Depending on what your objective is your process is going to be different. And depending on what your process is, your activities will be different. So my fundamental issue with Kevin’s article is that he takes something pretty significant for granted (the objective of the recruiting department or function) and then builds an argument from that point. But depending on the businesses objective for the recruiting function, the “simplest form” is going to look different.
There are a couple of other issues with Kevin’s argument. Let’s say that we can all agree that “delivering good people in a reasonable time” is the recruiting function’s objective. We would then have to agree on what “good people” are. In my industry, the definition of “good people” is a lot different than the definition of good people in the sanitation and waste management industry. In my industry (digital entertainment) “good people” would not think seriously about coming to a company that could only reach them through phone or snail mail. In fact, in many high tech and creative industries the more sophisticated you are in finding and connecting with candidates, the more credibility you gain in the brand building process. Then there are industries where even getting someone on a phone is a challenge, and you have to use career fairs and paper-based advertising to reach potential candidates. Again, what “good people” means changes what is core about your recruiting process.

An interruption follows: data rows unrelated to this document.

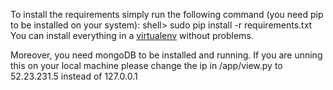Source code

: 
To install the requirements simply run the following command (you need pip to be installed on your system):
shell> sudo pip install -r requirements.txt 
You can install everything in a [virtualenv](https://virtualenv.pypa.io/en/latest/) without problems.

Moreover, you need mongoDB to be installed and running. If you are unning this on your local machine please change the ip in /app/view.py to 52.23.231.5 instead of 127.0.0.1


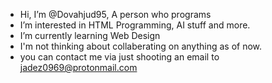 - Hi, I’m @Dovahjud95, A person who programs
- I’m interested in HTML Programming, AI stuff and more.
- I’m currently learning Web Design
- I'm not thinking about collaberating on anything as of now.
- you can contact me via just shooting an email to jadez0969@protonmail.com

<!---
Dovahjud95/Dovahjud95 is a ✨ special ✨ repository because its `README.md` (this file) appears on your GitHub profile.
You can click the Preview link to take a look at your changes.
--->
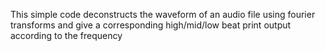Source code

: This simple code deconstructs the waveform of an audio file using fourier transforms and give a corresponding high/mid/low beat print output according to the frequency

Then there is the problem of how you measure and communicate success. In a small shop with low volume hiring a simple single-entry ledger will suffice to record activities. You can then handwrite a note to your clients and mail it to them in order to assure them of your continued good efforts. But in a large, high-volume shop where squeezing every last nickel of value out of a process is critical at the same time that you are attempting to find every advantage in your recruiting process, the only way you can capture, manage and report the data needed is through digital systems. I am not making an argument here that technology makes for good recruiting. But if a basic, core component of your recruiting operation is to tell the people who pay the bills that you are actually doing your job, the size and nature of your recruiting operation will change what is defined as “simplest” significantly.

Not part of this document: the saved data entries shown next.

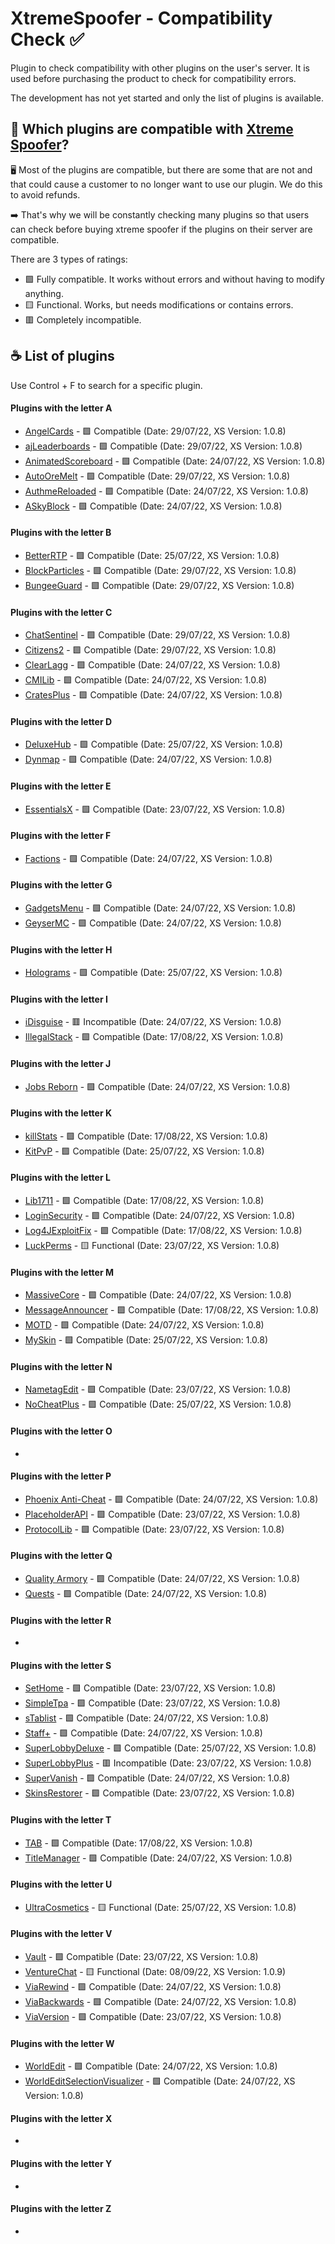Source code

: # XtremeSpoofer - Compatibility Check ✅
Plugin to check compatibility with other plugins on the user's server. It is used before purchasing the product to check for compatibility errors.

The development has not yet started and only the list of plugins is available.

## 🤔 Which plugins are compatible with [Xtreme Spoofer](https://xtreme.red/resources/resource/6--xtreme-spoofer--/)?
🖥️ Most of the plugins are compatible, but there are some that are not and that could cause a customer to no longer want to use our plugin. We do this to avoid refunds.

➡️ That's why we will be constantly checking many plugins so that users can check before buying xtreme spoofer if the plugins on their server are compatible.

There are 3 types of ratings:
- 🟩 Fully compatible. It works without errors and without having to modify anything.
- 🟨 Functional. Works, but needs modifications or contains errors.
- 🟥 Completely incompatible.

## ☕ List of plugins

Use Control + F to search for a specific plugin.

#### Plugins with the letter A
- [AngelCards](https://www.spigotmc.org/resources/angelcards.64831/) - 🟩 Compatible (Date: 29/07/22, XS Version: 1.0.8)
- [ajLeaderboards](https://gitlab.com/ajg0702/ajleaderboards) - 🟩 Compatible (Date: 29/07/22, XS Version: 1.0.8)
- [AnimatedScoreboard](https://www.spigotmc.org/resources/animatedscoreboard.20848/) - 🟩 Compatible (Date: 24/07/22, XS Version: 1.0.8)
- [AutoOreMelt](https://www.spigotmc.org/resources/autooremelt.12705/) - 🟩 Compatible (Date: 29/07/22, XS Version: 1.0.8)
- [AuthmeReloaded](https://www.spigotmc.org/resources/clearlagg.68271/) - 🟩 Compatible (Date: 24/07/22, XS Version: 1.0.8)
- [ASkyBlock](https://www.spigotmc.org/resources/askyblock.1220/) - 🟩 Compatible (Date: 24/07/22, XS Version: 1.0.8)
#### Plugins with the letter B
- [BetterRTP](https://github.com/SuperRonanCraft/BetterRTP/) - 🟩 Compatible (Date: 25/07/22, XS Version: 1.0.8)
- [BlockParticles](https://github.com/Crazy-Crew/Block-Particles) - 🟩 Compatible (Date: 29/07/22, XS Version: 1.0.8)
- [BungeeGuard](https://github.com/lucko/BungeeGuard) - 🟩 Compatible (Date: 29/07/22, XS Version: 1.0.8)
#### Plugins with the letter C
- [ChatSentinel](https://www.mc-market.org/resources/23698/) - 🟩 Compatible (Date: 29/07/22, XS Version: 1.0.8)
- [Citizens2](https://github.com/CitizensDev/Citizens2) - 🟩 Compatible (Date: 29/07/22, XS Version: 1.0.8)
- [ClearLagg](https://www.spigotmc.org/resources/clearlagg.68271/) - 🟩 Compatible (Date: 24/07/22, XS Version: 1.0.8)
- [CMILib](https://www.spigotmc.org/resources/cmilib.87610/) - 🟩 Compatible (Date: 24/07/22, XS Version: 1.0.8)
- [CratesPlus](https://www.spigotmc.org/resources/cratesplus-free-crates-plugin-1-8-1-16-4.5018/) - 🟩 Compatible (Date: 24/07/22, XS Version: 1.0.8)
#### Plugins with the letter D
- [DeluxeHub](https://github.com/ItsLewizzz/DeluxeHub) - 🟩 Compatible (Date: 25/07/22, XS Version: 1.0.8)
- [Dynmap](https://www.spigotmc.org/resources/askyblock.1220/) - 🟩 Compatible (Date: 24/07/22, XS Version: 1.0.8)
#### Plugins with the letter E
- [EssentialsX](https://essentialsx.net/) - 🟩 Compatible (Date: 23/07/22, XS Version: 1.0.8)
#### Plugins with the letter F
- [Factions](https://www.spigotmc.org/resources/factions.1900/) - 🟩 Compatible (Date: 24/07/22, XS Version: 1.0.8)
#### Plugins with the letter G
- [GadgetsMenu](https://www.spigotmc.org/resources/gadgetsmenu-1-8-1-19-free.10885/) - 🟩 Compatible (Date: 24/07/22, XS Version: 1.0.8)
- [GeyserMC](https://geysermc.org/) - 🟩 Compatible (Date: 24/07/22, XS Version: 1.0.8)
#### Plugins with the letter H
- [Holograms](https://github.com/sainttx/Holograms) - 🟩 Compatible (Date: 25/07/22, XS Version: 1.0.8)
#### Plugins with the letter I
- [iDisguise](https://www.spigotmc.org/resources/idisguise.5509/) - 🟥 Incompatible (Date: 24/07/22, XS Version: 1.0.8)
- [IllegalStack](https://github.com/dniym/IllegalStack) - 🟩 Compatible (Date: 17/08/22, XS Version: 1.0.8)
#### Plugins with the letter J
- [Jobs Reborn](https://www.spigotmc.org/resources/jobs-reborn.4216/) - 🟩 Compatible (Date: 24/07/22, XS Version: 1.0.8)
#### Plugins with the letter K
- [killStats](https://www.spigotmc.org/resources/killstats.2098/) - 🟩 Compatible (Date: 17/08/22, XS Version: 1.0.8)
- [KitPvP](https://www.spigotmc.org/resources/kitpvp-1-8-1-18-custom-kits-leaderboards-gui-levels-kill-streaks-abilities-more.27107/) - 🟩 Compatible (Date: 25/07/22, XS Version: 1.0.8)
#### Plugins with the letter L
- [Lib1711](https://www.spigotmc.org/resources/lib1711.35982/) - 🟩 Compatible (Date: 17/08/22, XS Version: 1.0.8)
- [LoginSecurity](https://github.com/lenis0012/LoginSecurity-2) - 🟩 Compatible (Date: 24/07/22, XS Version: 1.0.8)
- [Log4JExploitFix](https://github.com/Luziferium/Log4JExploitFix) - 🟩 Compatible (Date: 17/08/22, XS Version: 1.0.8)
- [LuckPerms](https://luckperms.net/) - 🟨 Functional (Date: 23/07/22, XS Version: 1.0.8)
#### Plugins with the letter M
- [MassiveCore](https://www.spigotmc.org/resources/massivecore.1901/) - 🟩 Compatible (Date: 24/07/22, XS Version: 1.0.8)
- [MessageAnnouncer](https://www.spigotmc.org/resources/messageannouncer.5408/) - 🟩 Compatible (Date: 17/08/22, XS Version: 1.0.8)
- [MOTD](https://www.spigotmc.org/resources/motd-1-8-1-18-1.8390/) - 🟩 Compatible (Date: 24/07/22, XS Version: 1.0.8)
- [MySkin](https://www.spigotmc.org/resources/myskin-1-8-x-1-16-5.52303/) - 🟩 Compatible (Date: 25/07/22, XS Version: 1.0.8)
#### Plugins with the letter N
- [NametagEdit](https://github.com/sgtcaze/NametagEdit) - 🟩 Compatible (Date: 23/07/22, XS Version: 1.0.8)
- [NoCheatPlus](https://github.com/NoCheatPlus/NoCheatPlus/) - 🟩 Compatible (Date: 25/07/22, XS Version: 1.0.8)
#### Plugins with the letter O
-
#### Plugins with the letter P
- [Phoenix Anti-Cheat](https://www.spigotmc.org/resources/phoenix-anti-cheat.6207/) - 🟩 Compatible (Date: 24/07/22, XS Version: 1.0.8)
- [PlaceholderAPI](https://github.com/PlaceholderAPI/PlaceholderAPI) - 🟩 Compatible (Date: 23/07/22, XS Version: 1.0.8)
- [ProtocolLib](https://github.com/dmulloy2/ProtocolLib/) - 🟩 Compatible (Date: 23/07/22, XS Version: 1.0.8)
#### Plugins with the letter Q
- [Quality Armory](https://github.com/ZombieStriker/QualityArmory/) - 🟩 Compatible (Date: 24/07/22, XS Version: 1.0.8)
- [Quests](https://www.spigotmc.org/resources/quests.3711/) - 🟩 Compatible (Date: 24/07/22, XS Version: 1.0.8)
#### Plugins with the letter R
-
#### Plugins with the letter S
- [SetHome](https://www.spigotmc.org/resources/set-home.32748/) - 🟩 Compatible (Date: 23/07/22, XS Version: 1.0.8)
- [SimpleTpa](https://www.spigotmc.org/resources/simple-tpa.64270/) - 🟩 Compatible (Date: 23/07/22, XS Version: 1.0.8)
- [sTablist](https://github.com/DevJul1an/sTablist) - 🟩 Compatible (Date: 24/07/22, XS Version: 1.0.8)
- [Staff+](https://github.com/Qballl/StaffPlus) - 🟩 Compatible (Date: 24/07/22, XS Version: 1.0.8)
- [SuperLobbyDeluxe](https://www.spigotmc.org/resources/%E2%9C%AA-superlobbydeluxe-1-8-8-1-19-x-%E2%9C%AA.20400/) - 🟩 Compatible (Date: 25/07/22, XS Version: 1.0.8)
- [SuperLobbyPlus](https://www.spigotmc.org/resources/superlobbyplus-advanced-lobby-animated-scoreboard-chat-commands-abandoned.43816/) - 🟥 Incompatible (Date: 23/07/22, XS Version: 1.0.8)
- [SuperVanish](https://www.spigotmc.org/resources/supervanish-be-invisible.1331/) - 🟩 Compatible (Date: 24/07/22, XS Version: 1.0.8)
- [SkinsRestorer](https://skinsrestorer.net/) - 🟩 Compatible (Date: 23/07/22, XS Version: 1.0.8)
#### Plugins with the letter T
- [TAB](https://github.com/NEZNAMY/TAB) - 🟩 Compatible (Date: 17/08/22, XS Version: 1.0.8)
- [TitleManager](https://www.spigotmc.org/resources/titlemanager.1049/) - 🟩 Compatible (Date: 24/07/22, XS Version: 1.0.8)
#### Plugins with the letter U
- [UltraCosmetics](http://github.com/iSach/UltraCosmetics) - 🟨 Functional (Date: 25/07/22, XS Version: 1.0.8)
#### Plugins with the letter V
- [Vault](https://github.com/milkbowl/Vault) - 🟩 Compatible (Date: 23/07/22, XS Version: 1.0.8)
- [VentureChat](https://github.com/Aust1n46/VentureChat) - 🟨 Functional (Date: 08/09/22, XS Version: 1.0.9)
- [ViaRewind](https://github.com/Gerrygames/ViaRewind) - 🟩 Compatible (Date: 24/07/22, XS Version: 1.0.8)
- [ViaBackwards](https://github.com/ViaVersion/ViaBackwards/) - 🟩 Compatible (Date: 24/07/22, XS Version: 1.0.8)
- [ViaVersion](https://viaversion.com/) - 🟩 Compatible (Date: 23/07/22, XS Version: 1.0.8)
#### Plugins with the letter W
- [WorldEdit](https://dev.bukkit.org/projects/worldedit) - 🟩 Compatible (Date: 24/07/22, XS Version: 1.0.8)
- [WorldEditSelectionVisualizer](https://www.spigotmc.org/resources/worldeditselectionvisualizer-1-7-10-1-19.17311/) - 🟩 Compatible (Date: 24/07/22, XS Version: 1.0.8)
#### Plugins with the letter X
-
#### Plugins with the letter Y
-
#### Plugins with the letter Z
-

I thought Kevin’s analogy of the car was really a perfect insight into what I disagreed with in his analysis. Kevin says “A car is at its simplest when it consists of a chassis, four wheels, a basic engine with no electrical system, no gauges or dials, a steering system directly connected to the wheels, and a single seat. Everything else is sure nice to have but does not make the car any more functional.” Well, maybe and maybe not. If you are defining a car not by whether someone wants to buy it but instead by a dictionary, then Kevin is probably right. But very few people would buy the car he describes because they would find it of little value. Yes, there are some people who just want to get from point A to point B, unsafely, with the wind in their face and the sun on their head. But most people, while they may agree that “this is the most basic components of a car” would not buy it or want it. It doesn’t fit their needs, which include safety, comfort and enjoyment.
It’s the same thing with recruiting. If you start with “here is a basic definition of recruiting, now let’s boil it down to its simplest form” you will likely end up with Kevin’s analysis. But if you are focused on what people find of value (what they would want to buy), “a phone and a Rolodex” isn’t any more compelling than “four wheels and a seat.”
I want to reiterate: I think Kevin is absolutely right to challenge people to strip away all the fluffery that surrounds recruiting these days and challenge people to excel at the basics. But I believe the industry would have been better served by an analysis that started with “First figure out why and what your customers are buying, and then figure out what is core to delivering value.” That would lead people to figure out what their customers want and serve that in its simplest form, which is a business discipline our industry often lacks.
And did I mention that I am a big fan of Kevin Wheeler's? Just want to get that in one more time. Thanks to my friend for inspiring me to go back and look at this again. I always appreciate feedback!